Professor Trozzolo's research interests have been primarily in the creation and detection of reactive intermediates. The methodology often involves low-temperature photochemistry or solid-state photochemistry. Among the intermediates studied are carbenes, azomethine ylides (from aziridines), carbonyl ylides (from oxiranes), and nitrenes (from azides). The detection techniques include e.p.r. spectroscopy, laser spectroscopy, and optical spectroscopy. In addition , Dr. Trozzolo has also conducted research in the following fields: photostabilization of polymers, dye lasers, singlet molecular oxygen, charge-transfer complexes, molecular magnets, and superconducting intercalation complexes.

In addition to his technical publications, Dr. Trozzolo has been issued 31 U. S. and foreign patents. He has delivered over 300 invited lectures at universities, international meetings, American Chemical Society symposia, and industrial laboratories. Among these were endowed lectureships at universities including the Phillips Lecturer at the University of Oklahoma (1971), Peter C. Reilly Lecturer at the University of Notre Dame (1972), Cecil L. Brown Lecturer at Rutgers (1975), Sigma Xi Lecturer at Bowling Green (1976), Michael Faraday Lecturer at Northern Illinois University (1976), F.O. Butler Lecturer at South Dakota State University (1978), Sigma Xi Lecturer at Abbott Labs (1978), Chevron Lecturer at the University of Nevada-Reno (1983), College of Science Distinguished Lecturer at Notre Dame (1986), Hesburgh Alumni Lecturer (1986), and the John C. Crano lecturer at the Univ. of Akron (2000). Dr. Trozzolo received the St. Joseph Valley ACS Section Award in 1979 and the Gregory and Freda Halpern Award in Photochemistry of the New York Academy of Sciences in 1980. The title of "Honorary Citizen" was conferred on him in 1997 by the Italian town of Castrolibero, Calabria (where his parents and brothers were born) and he was also the first recipient of the Pietro Bucci Prize (1997) co-sponsored by the Italian Chemical Society and the University of Calabria. The largest Italian American service organization, UNICO National, presented him with their 2008 Marconi Science Award. Recently, he received the 2009 Distinguished Alumnus Award for Professional Achievement from the Illinois Institute of Technology and the 2012 Distinguished Alumnus Award for Professional Achievement from the University of Chicago.

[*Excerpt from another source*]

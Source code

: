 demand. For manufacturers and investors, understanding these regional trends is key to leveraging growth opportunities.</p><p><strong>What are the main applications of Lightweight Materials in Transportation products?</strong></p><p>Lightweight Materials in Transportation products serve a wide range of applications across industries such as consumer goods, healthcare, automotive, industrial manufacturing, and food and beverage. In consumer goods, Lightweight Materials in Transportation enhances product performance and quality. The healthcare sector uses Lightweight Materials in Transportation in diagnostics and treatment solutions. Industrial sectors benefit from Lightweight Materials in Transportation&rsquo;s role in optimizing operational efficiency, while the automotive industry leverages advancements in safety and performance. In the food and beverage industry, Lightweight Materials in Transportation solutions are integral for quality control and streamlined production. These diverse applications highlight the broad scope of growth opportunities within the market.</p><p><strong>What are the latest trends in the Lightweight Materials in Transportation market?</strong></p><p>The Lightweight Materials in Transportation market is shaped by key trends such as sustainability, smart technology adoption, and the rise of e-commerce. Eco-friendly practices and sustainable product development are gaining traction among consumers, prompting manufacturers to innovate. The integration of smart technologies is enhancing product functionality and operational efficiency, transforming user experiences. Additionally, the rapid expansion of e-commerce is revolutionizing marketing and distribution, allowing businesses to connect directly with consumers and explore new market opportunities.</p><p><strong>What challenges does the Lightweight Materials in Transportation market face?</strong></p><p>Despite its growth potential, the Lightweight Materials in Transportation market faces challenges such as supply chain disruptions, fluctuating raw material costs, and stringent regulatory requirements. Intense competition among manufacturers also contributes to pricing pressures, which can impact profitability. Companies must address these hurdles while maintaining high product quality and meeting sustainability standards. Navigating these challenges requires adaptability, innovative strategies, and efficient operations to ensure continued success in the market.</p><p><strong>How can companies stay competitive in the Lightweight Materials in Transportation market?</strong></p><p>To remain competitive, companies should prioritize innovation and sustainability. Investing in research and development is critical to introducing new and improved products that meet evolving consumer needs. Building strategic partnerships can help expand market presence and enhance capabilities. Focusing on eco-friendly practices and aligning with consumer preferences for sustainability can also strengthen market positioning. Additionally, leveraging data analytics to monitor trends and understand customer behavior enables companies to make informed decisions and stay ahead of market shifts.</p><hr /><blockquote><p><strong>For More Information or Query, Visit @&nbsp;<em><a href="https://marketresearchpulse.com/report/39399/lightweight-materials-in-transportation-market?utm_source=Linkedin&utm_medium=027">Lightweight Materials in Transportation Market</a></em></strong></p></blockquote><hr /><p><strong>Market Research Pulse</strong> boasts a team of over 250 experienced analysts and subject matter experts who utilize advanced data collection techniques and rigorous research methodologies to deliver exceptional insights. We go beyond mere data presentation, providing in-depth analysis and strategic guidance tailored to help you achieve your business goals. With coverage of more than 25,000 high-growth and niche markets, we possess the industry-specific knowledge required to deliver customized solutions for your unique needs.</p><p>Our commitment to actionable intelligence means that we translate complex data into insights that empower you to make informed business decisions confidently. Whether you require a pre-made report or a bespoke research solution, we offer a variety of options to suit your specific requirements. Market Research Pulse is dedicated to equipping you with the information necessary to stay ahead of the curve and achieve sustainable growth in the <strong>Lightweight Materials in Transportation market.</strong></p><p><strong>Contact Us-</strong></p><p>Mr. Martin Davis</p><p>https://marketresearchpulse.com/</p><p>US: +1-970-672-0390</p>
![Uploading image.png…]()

Dr. Trozzolo is an elected Fellow of the American Association for the Advancement of Science (1963), the American Institute of Chemists (1962), the New York Academy of Sciences (1967), and the Inter-American Photochemical Society (2000). He recently became a Fellow of the American Chemical Society (2011) where he has been an active member, serving as National Councilor for both the North Jersey Section (1968-1973) and the Division of Organic Chemistry (1974-1979). He also served as Chairman of the St. Joseph Valley Section (1979), as a member of the ACS Joint Board-Council Committee on Chemistry and Public Affairs (1975-1978), as Associate Editor of the Journal of the American Chemical Society (1975-76), as Editor of Chemical Reviews (1977-84), and as a member of the Editorial Advisory Board of Accounts of Chemical Research (1977-85). In 1988, Dr. Trozzolo was elected to the Board of Trustees of the Gordon Research Conferences. In recent years, Dr. Trozzolo created a new course for non-science majors entitled: "Seeing the Light in Science" where the focus was on the many facets of light in everyday phenomena. He was Assistant Dean of the College of Science at Notre Dame (1993-98). He has been a member of the Faculty Senate for many years representing the Emeritus Faculty, and in 2010 became the first octogenarian to serve in the Senate. An oral history interview appeared in The Spectrum.